WORK INSTRUCTIONS -> If a line in the listing below includes the word "Validation", pick it out.

---- EXCERPTED DATA

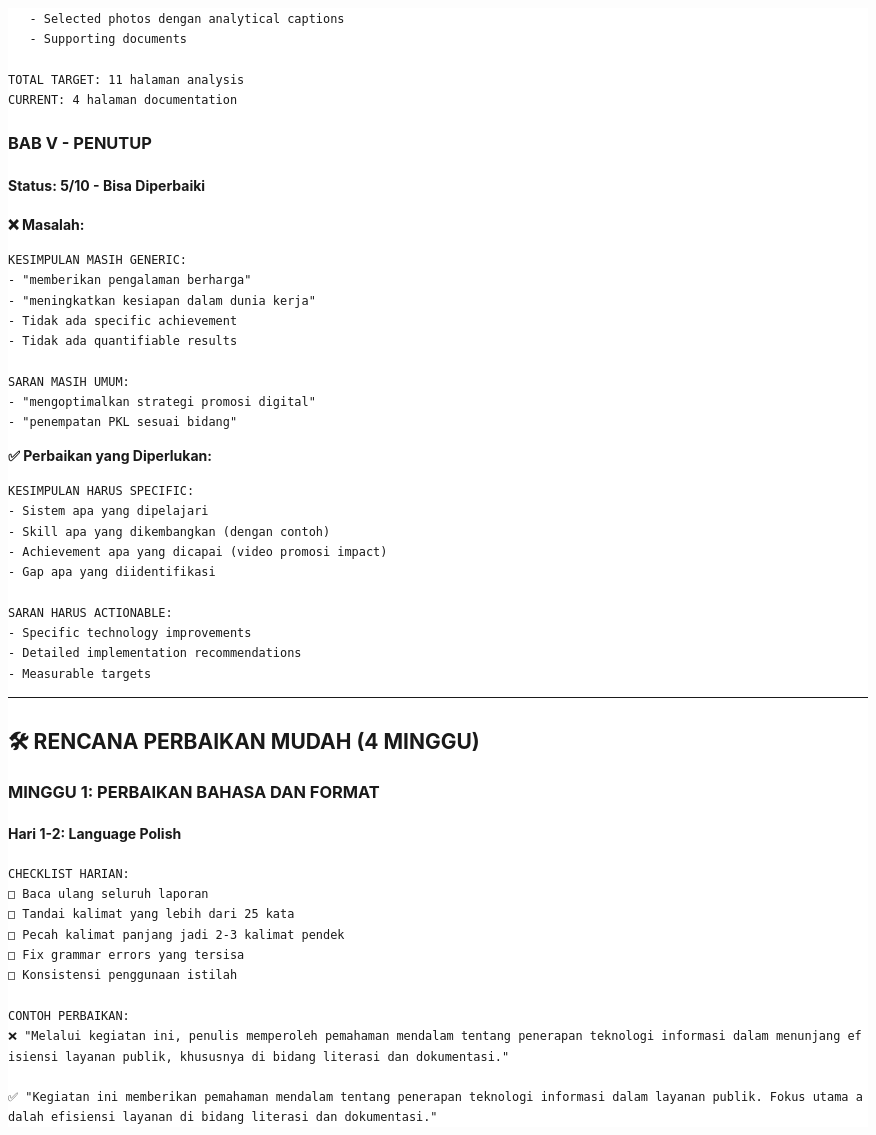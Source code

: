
 ```
   - Selected photos dengan analytical captions
   - Supporting documents

TOTAL TARGET: 11 halaman analysis
CURRENT: 4 halaman documentation
```

### **BAB V - PENUTUP**

#### **Status: 5/10 - Bisa Diperbaiki**

**❌ Masalah:**
```
KESIMPULAN MASIH GENERIC:
- "memberikan pengalaman berharga"
- "meningkatkan kesiapan dalam dunia kerja"
- Tidak ada specific achievement
- Tidak ada quantifiable results

SARAN MASIH UMUM:
- "mengoptimalkan strategi promosi digital"
- "penempatan PKL sesuai bidang"
```

**✅ Perbaikan yang Diperlukan:**
```
KESIMPULAN HARUS SPECIFIC:
- Sistem apa yang dipelajari
- Skill apa yang dikembangkan (dengan contoh)
- Achievement apa yang dicapai (video promosi impact)
- Gap apa yang diidentifikasi

SARAN HARUS ACTIONABLE:
- Specific technology improvements
- Detailed implementation recommendations
- Measurable targets
```

---

## **🛠️ RENCANA PERBAIKAN MUDAH (4 MINGGU)**

### **MINGGU 1: PERBAIKAN BAHASA DAN FORMAT**

#### **Hari 1-2: Language Polish**
```
CHECKLIST HARIAN:
□ Baca ulang seluruh laporan
□ Tandai kalimat yang lebih dari 25 kata
□ Pecah kalimat panjang jadi 2-3 kalimat pendek
□ Fix grammar errors yang tersisa
□ Konsistensi penggunaan istilah

CONTOH PERBAIKAN:
❌ "Melalui kegiatan ini, penulis memperoleh pemahaman mendalam tentang penerapan teknologi informasi dalam menunjang efisiensi layanan publik, khususnya di bidang literasi dan dokumentasi."

✅ "Kegiatan ini memberikan pemahaman mendalam tentang penerapan teknologi informasi dalam layanan publik. Fokus utama adalah efisiensi layanan di bidang literasi dan dokumentasi."
```

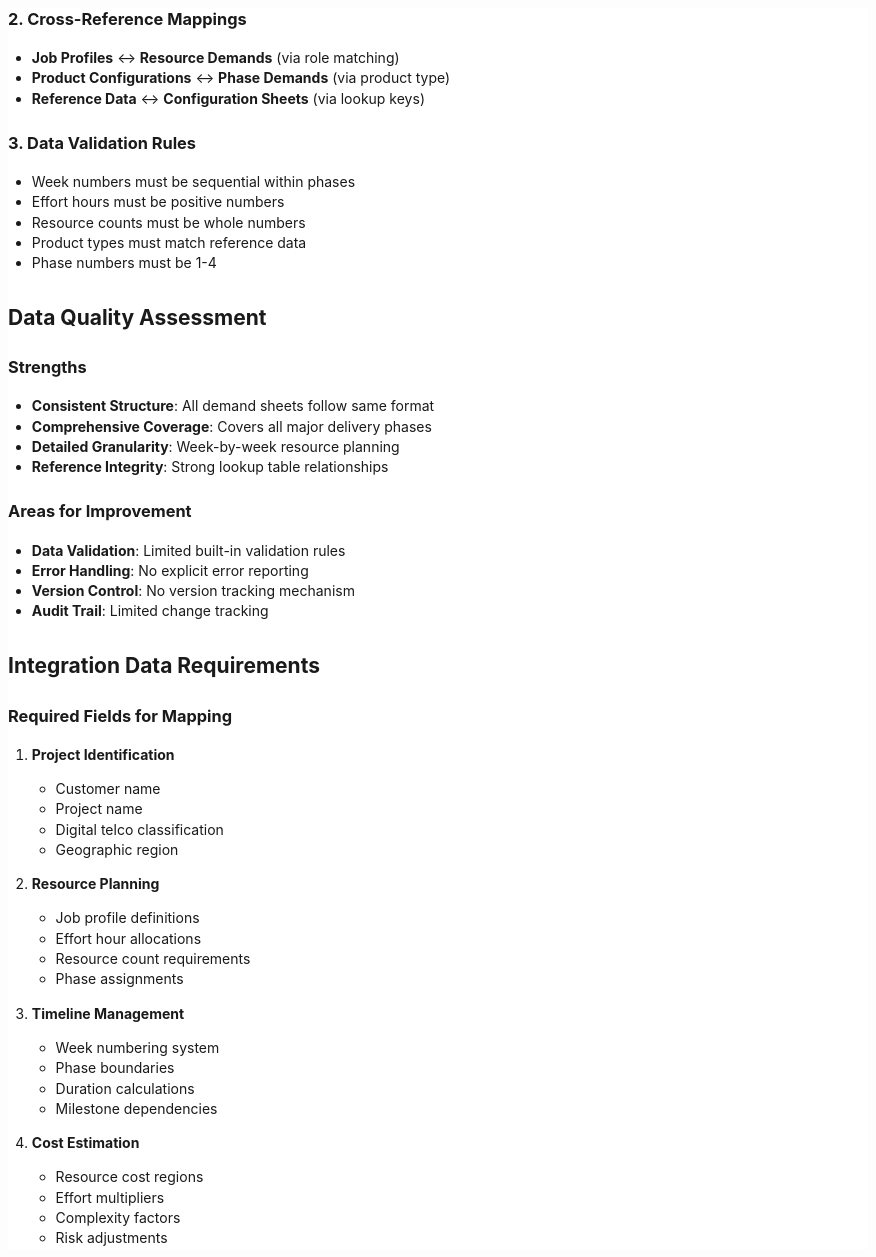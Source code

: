 ### 2. **Cross-Reference Mappings**
- **Job Profiles** ↔ **Resource Demands** (via role matching)
- **Product Configurations** ↔ **Phase Demands** (via product type)
- **Reference Data** ↔ **Configuration Sheets** (via lookup keys)

### 3. **Data Validation Rules**
- Week numbers must be sequential within phases
- Effort hours must be positive numbers
- Resource counts must be whole numbers
- Product types must match reference data
- Phase numbers must be 1-4

## Data Quality Assessment

### Strengths
- **Consistent Structure**: All demand sheets follow same format
- **Comprehensive Coverage**: Covers all major delivery phases
- **Detailed Granularity**: Week-by-week resource planning
- **Reference Integrity**: Strong lookup table relationships

### Areas for Improvement
- **Data Validation**: Limited built-in validation rules
- **Error Handling**: No explicit error reporting
- **Version Control**: No version tracking mechanism
- **Audit Trail**: Limited change tracking

## Integration Data Requirements

### Required Fields for Mapping
1. **Project Identification**
   - Customer name
   - Project name
   - Digital telco classification
   - Geographic region

2. **Resource Planning**
   - Job profile definitions
   - Effort hour allocations
   - Resource count requirements
   - Phase assignments

3. **Timeline Management**
   - Week numbering system
   - Phase boundaries
   - Duration calculations
   - Milestone dependencies

4. **Cost Estimation**
   - Resource cost regions
   - Effort multipliers
   - Complexity factors
   - Risk adjustments
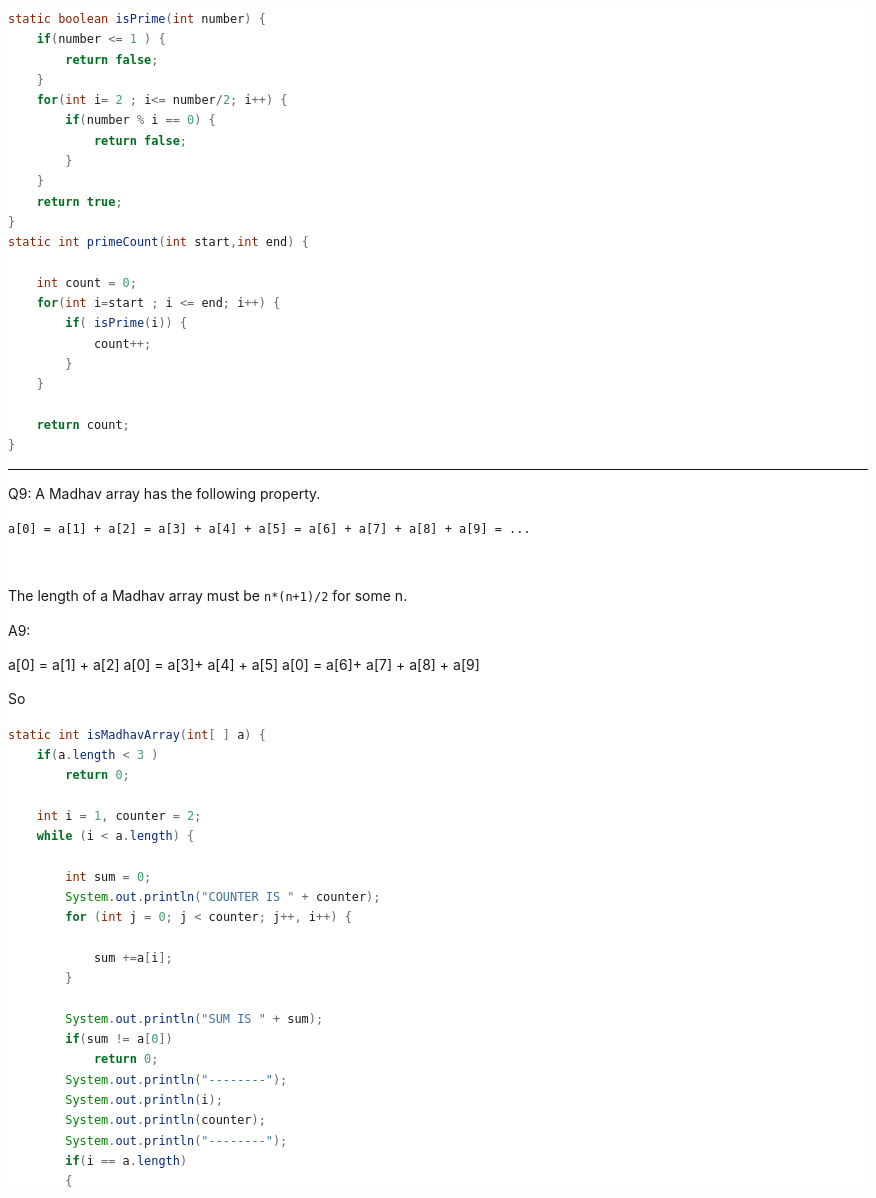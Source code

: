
 ```java
static boolean isPrime(int number) {  
    if(number <= 1 ) {  
        return false;  
    }  
    for(int i= 2 ; i<= number/2; i++) {  
        if(number % i == 0) {  
            return false;  
        }  
    }  
    return true;  
}  
static int primeCount(int start,int end) {  
  
    int count = 0;  
    for(int i=start ; i <= end; i++) {  
        if( isPrime(i)) {  
            count++;  
        }  
    }  
  
    return count;  
}
```

---

Q9: 
A Madhav array has the following property. 
```
a[0] = a[1] + a[2] = a[3] + a[4] + a[5] = a[6] + a[7] + a[8] + a[9] = ...
```
   

The length of a Madhav array must be `n*(n+1)/2` for some n.

A9:

a[0] = a[1] + a[2]
a[0]  = a[3]+ a[4] + a[5]
a[0]  = a[6]+ a[7] + a[8] + a[9]

So

```java
static int isMadhavArray(int[ ] a) {  
    if(a.length < 3 )  
        return 0;  
  
    int i = 1, counter = 2;  
    while (i < a.length) {  
  
        int sum = 0;  
        System.out.println("COUNTER IS " + counter);  
        for (int j = 0; j < counter; j++, i++) {  
  
            sum +=a[i];  
        }  
  
        System.out.println("SUM IS " + sum);  
        if(sum != a[0])  
            return 0;  
        System.out.println("--------");  
        System.out.println(i);  
        System.out.println(counter);  
        System.out.println("--------");  
        if(i == a.length)  
        {  
```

--------

RESPONSE ->
### 3. **Data Validation Rules**
- **Data Validation**: Limited built-in validation rules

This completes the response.